Mit dieser langfristigen Planung kommt aber heute kein Medium aus. Themen werden kurzfristig geplant und ggf. nicht mal von der eigenen Redaktion, sondern von freien Redakteuren erstellt. Diese agile Redaktionsplanung wird von ResponseSource unterstützt. Es werden suchende Redakteure mit den entsprechenden Anbietern von Themen zusammengebracht. Wir sehen es als eine wunderbare Ergänzung zu den altbewährten Tools!

Sie haben eine Bilderbuchkarriere in der PR-Branche hinter sich. Was ist Ihr Erfolgsrezept?

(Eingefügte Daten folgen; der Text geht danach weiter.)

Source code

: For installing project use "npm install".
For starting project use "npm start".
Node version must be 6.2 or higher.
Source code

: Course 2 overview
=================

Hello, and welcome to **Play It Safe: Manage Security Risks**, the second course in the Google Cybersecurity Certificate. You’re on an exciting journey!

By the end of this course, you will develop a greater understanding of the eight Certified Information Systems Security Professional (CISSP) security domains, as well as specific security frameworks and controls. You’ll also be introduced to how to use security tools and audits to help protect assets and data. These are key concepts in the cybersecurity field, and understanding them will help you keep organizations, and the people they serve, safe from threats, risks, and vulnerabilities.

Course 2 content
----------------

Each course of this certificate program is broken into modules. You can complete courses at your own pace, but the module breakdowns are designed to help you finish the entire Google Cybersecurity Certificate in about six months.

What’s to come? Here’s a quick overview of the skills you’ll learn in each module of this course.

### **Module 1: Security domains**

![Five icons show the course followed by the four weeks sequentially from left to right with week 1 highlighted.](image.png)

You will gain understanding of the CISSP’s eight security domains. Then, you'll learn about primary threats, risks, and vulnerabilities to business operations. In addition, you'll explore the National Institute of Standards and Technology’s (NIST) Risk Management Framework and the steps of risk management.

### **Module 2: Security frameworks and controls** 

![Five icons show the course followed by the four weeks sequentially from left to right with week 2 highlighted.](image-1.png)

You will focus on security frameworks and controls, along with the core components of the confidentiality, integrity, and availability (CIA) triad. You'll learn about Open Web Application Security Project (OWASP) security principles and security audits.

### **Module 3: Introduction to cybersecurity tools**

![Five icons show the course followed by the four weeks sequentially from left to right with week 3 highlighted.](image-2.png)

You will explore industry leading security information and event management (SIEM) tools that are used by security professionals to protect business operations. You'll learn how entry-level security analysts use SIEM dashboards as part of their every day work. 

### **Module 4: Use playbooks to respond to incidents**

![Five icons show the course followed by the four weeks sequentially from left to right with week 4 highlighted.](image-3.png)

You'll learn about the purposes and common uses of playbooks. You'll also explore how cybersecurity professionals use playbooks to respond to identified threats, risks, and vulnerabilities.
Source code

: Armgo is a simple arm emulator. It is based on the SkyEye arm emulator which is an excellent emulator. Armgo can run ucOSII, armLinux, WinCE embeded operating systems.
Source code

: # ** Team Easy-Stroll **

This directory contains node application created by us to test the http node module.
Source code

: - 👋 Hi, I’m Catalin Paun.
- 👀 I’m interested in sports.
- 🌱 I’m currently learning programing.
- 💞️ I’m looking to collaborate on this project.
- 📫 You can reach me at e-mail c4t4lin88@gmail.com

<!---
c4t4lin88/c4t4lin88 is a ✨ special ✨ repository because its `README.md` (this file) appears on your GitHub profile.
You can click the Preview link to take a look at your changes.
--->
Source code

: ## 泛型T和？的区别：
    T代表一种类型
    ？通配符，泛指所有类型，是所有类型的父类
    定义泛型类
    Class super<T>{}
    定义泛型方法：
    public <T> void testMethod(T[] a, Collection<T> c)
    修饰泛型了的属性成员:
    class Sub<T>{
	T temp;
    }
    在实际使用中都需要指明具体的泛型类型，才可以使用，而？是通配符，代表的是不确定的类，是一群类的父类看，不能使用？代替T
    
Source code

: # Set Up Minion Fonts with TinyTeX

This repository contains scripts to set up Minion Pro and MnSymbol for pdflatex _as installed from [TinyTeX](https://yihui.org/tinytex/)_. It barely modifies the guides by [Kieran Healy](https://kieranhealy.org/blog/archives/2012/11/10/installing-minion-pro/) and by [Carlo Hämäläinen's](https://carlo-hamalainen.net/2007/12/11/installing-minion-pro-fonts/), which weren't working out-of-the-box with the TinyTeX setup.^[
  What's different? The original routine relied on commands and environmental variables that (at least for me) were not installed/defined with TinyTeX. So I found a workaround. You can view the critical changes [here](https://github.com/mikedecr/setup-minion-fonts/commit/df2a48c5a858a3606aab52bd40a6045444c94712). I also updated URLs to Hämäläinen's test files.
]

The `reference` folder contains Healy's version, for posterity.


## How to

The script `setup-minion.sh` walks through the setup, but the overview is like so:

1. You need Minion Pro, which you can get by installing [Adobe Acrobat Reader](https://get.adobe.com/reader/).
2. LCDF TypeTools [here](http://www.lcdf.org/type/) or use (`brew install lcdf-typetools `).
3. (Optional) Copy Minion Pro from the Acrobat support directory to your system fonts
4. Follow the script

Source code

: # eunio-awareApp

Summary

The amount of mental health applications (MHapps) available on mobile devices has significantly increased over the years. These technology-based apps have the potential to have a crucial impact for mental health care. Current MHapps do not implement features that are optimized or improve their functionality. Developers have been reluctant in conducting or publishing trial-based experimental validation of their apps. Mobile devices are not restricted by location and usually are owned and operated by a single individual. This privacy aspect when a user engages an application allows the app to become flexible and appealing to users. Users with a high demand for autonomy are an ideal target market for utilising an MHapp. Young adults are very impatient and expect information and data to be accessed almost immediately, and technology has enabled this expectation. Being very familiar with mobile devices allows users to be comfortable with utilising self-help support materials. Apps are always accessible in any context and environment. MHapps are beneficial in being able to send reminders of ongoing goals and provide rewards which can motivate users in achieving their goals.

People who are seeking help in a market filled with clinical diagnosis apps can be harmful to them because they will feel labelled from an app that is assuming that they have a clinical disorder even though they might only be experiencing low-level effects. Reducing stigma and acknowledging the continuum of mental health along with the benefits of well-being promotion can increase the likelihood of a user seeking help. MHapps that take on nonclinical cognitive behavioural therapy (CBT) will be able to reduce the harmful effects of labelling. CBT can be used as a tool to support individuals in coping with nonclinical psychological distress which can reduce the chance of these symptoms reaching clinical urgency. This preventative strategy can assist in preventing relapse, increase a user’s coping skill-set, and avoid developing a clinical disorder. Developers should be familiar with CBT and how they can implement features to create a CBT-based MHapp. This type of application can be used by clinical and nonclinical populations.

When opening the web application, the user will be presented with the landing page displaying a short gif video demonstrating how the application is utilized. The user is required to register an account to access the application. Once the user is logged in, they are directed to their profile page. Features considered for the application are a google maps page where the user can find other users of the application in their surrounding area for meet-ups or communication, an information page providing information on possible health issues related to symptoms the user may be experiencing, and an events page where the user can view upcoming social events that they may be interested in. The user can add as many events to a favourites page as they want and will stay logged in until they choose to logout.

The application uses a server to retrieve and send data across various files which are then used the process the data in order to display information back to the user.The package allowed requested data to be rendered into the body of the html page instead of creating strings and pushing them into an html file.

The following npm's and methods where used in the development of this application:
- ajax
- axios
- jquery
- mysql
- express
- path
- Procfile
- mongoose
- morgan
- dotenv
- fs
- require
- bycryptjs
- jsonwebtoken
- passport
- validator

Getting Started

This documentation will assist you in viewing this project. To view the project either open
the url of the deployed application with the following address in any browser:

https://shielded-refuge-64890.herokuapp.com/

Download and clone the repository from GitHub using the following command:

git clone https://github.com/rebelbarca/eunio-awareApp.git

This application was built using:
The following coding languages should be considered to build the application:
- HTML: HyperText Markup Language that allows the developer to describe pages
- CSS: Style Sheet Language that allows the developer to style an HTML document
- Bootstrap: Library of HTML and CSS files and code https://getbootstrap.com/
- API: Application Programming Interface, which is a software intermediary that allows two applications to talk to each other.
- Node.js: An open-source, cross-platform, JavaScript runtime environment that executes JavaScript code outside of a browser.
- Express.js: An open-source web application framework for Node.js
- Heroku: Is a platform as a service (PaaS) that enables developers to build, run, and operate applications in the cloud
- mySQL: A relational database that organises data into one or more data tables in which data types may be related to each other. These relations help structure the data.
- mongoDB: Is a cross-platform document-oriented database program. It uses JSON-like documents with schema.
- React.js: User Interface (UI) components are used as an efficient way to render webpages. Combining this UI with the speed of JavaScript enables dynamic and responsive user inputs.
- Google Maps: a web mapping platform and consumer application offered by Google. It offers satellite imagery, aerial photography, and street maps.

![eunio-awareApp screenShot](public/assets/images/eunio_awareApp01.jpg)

Oh, vielen Dank! Aber wir sind noch gar nicht am Ende des Wegs angekommen, sondern noch voll dabei. Das Erfolgsrezept: Fokussierung. Eine Agentur wird dann richtig gut, wenn sie die Medien kennt, die Journalisten kennt und auch bemerkt, wenn sich der Markt verändert. Eine Agentur, die jeden Markt bedienen möchte, kann dieses tiefe Know-how nicht erreichen.